BEGIN SUPPLIED DATA
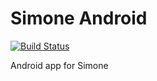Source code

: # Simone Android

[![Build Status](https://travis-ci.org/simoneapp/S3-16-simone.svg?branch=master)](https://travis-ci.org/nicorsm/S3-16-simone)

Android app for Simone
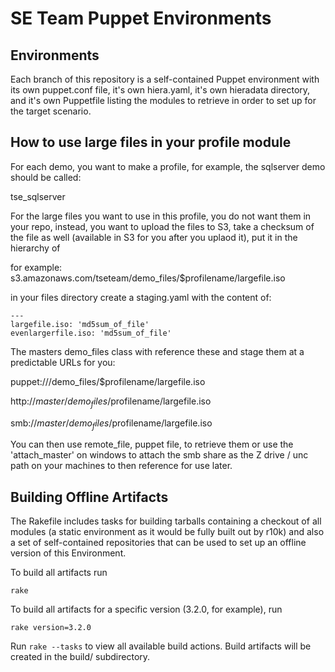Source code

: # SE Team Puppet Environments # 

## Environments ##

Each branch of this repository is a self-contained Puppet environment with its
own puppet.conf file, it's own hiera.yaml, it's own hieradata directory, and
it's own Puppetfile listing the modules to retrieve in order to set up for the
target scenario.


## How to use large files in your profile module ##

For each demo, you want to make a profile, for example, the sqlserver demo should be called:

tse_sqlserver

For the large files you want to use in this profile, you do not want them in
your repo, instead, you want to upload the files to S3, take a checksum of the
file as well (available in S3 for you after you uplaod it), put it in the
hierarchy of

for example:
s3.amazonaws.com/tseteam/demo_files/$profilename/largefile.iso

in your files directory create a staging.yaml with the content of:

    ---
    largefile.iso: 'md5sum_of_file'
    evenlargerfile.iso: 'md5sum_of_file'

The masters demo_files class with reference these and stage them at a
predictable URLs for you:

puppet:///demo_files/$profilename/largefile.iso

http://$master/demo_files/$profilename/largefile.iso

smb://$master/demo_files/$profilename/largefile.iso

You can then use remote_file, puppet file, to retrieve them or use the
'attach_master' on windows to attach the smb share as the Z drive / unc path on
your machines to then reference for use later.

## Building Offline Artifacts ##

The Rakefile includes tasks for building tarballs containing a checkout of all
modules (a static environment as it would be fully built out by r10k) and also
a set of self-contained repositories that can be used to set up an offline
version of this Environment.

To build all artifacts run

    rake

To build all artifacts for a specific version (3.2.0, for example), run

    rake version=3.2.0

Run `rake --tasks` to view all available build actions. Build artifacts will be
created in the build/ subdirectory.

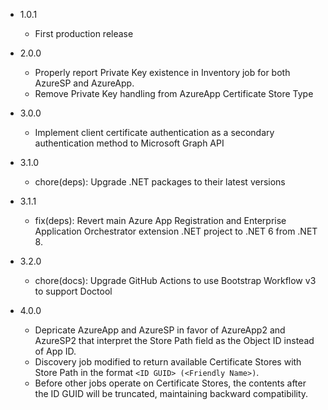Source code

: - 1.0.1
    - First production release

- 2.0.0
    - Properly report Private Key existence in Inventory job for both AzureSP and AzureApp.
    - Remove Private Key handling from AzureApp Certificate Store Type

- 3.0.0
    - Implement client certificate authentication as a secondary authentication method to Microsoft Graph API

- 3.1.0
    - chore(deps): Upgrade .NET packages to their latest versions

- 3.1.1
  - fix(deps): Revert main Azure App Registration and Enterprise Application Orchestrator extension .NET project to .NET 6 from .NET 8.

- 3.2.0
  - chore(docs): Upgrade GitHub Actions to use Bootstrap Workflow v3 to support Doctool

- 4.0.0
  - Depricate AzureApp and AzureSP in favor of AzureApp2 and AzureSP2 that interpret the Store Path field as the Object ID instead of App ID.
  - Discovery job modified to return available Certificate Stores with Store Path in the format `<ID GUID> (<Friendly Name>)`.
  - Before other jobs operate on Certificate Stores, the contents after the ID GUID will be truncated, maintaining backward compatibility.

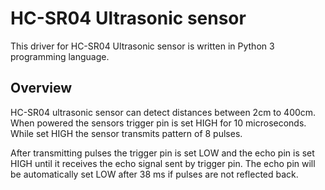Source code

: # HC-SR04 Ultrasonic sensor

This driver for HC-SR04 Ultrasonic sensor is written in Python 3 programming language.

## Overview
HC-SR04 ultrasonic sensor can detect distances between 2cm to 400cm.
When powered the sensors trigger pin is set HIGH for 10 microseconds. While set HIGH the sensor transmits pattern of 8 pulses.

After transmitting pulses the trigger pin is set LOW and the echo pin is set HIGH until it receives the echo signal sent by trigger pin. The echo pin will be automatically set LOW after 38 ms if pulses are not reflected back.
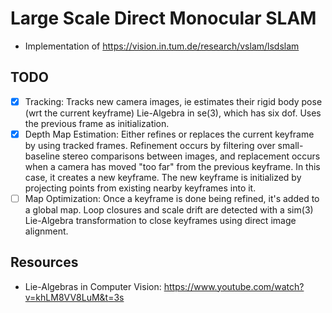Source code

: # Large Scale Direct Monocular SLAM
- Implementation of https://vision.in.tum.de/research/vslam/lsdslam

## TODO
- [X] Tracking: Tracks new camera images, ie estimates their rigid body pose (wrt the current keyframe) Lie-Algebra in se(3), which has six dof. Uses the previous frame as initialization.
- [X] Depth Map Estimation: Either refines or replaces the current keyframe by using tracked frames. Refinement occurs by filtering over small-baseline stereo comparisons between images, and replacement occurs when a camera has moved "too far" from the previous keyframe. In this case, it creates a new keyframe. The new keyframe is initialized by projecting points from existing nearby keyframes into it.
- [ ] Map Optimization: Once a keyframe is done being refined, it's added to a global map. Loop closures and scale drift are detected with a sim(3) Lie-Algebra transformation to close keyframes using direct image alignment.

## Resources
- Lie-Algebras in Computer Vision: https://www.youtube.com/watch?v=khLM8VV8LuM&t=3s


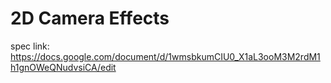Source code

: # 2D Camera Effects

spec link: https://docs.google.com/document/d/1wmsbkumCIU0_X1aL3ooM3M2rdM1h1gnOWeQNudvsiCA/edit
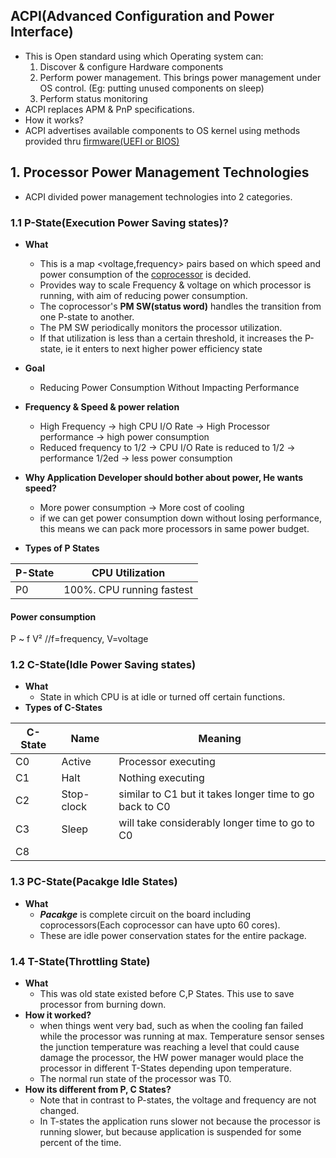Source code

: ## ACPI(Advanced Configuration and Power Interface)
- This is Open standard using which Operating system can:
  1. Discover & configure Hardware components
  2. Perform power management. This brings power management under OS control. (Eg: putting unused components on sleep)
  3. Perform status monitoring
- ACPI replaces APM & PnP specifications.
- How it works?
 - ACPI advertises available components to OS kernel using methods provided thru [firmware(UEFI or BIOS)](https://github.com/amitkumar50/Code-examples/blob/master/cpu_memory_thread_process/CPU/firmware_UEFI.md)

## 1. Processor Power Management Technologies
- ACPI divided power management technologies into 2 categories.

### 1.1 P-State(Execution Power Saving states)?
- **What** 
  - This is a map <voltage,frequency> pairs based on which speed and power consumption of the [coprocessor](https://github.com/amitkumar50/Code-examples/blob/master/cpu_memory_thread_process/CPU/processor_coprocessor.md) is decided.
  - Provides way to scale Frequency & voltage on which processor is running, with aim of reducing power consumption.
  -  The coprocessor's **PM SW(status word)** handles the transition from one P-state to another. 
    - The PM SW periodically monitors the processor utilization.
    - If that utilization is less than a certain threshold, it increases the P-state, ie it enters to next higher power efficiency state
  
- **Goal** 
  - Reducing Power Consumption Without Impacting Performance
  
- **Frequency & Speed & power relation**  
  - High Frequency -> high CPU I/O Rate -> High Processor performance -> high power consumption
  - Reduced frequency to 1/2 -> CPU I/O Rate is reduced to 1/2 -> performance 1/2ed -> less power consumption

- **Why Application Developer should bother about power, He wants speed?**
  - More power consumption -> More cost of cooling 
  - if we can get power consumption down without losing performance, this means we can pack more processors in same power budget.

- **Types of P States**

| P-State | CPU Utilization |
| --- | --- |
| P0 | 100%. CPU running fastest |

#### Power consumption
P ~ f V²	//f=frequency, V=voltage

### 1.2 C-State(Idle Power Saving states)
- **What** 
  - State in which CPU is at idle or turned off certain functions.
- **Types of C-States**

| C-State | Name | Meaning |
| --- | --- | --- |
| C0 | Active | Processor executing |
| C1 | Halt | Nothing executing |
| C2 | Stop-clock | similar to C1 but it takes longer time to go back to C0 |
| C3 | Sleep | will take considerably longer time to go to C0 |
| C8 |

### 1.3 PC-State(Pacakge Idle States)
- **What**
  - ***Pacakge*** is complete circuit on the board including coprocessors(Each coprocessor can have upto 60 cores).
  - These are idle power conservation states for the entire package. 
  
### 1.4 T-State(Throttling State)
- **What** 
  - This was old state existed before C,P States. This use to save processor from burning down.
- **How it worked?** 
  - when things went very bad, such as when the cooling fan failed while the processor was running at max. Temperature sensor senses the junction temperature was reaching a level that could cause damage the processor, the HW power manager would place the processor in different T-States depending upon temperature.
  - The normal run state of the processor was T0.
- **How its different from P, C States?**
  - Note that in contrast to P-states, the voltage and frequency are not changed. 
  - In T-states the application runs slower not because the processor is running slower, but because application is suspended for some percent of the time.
END SUPPLIED DATA
▶ PROMPT: Look through the entries above and quote exactly the lines from the line with "- **Frequency & Speed & power relation**" to the line with "- **Why Application", counting both of those lines.

▶ YOUR SOLUTION:
- **Frequency & Speed & power relation**  
  - High Frequency -> high CPU I/O Rate -> High Processor performance -> high power consumption
  - Reduced frequency to 1/2 -> CPU I/O Rate is reduced to 1/2 -> performance 1/2ed -> less power consumption

- **Why Application Developer should bother about power, He wants speed?**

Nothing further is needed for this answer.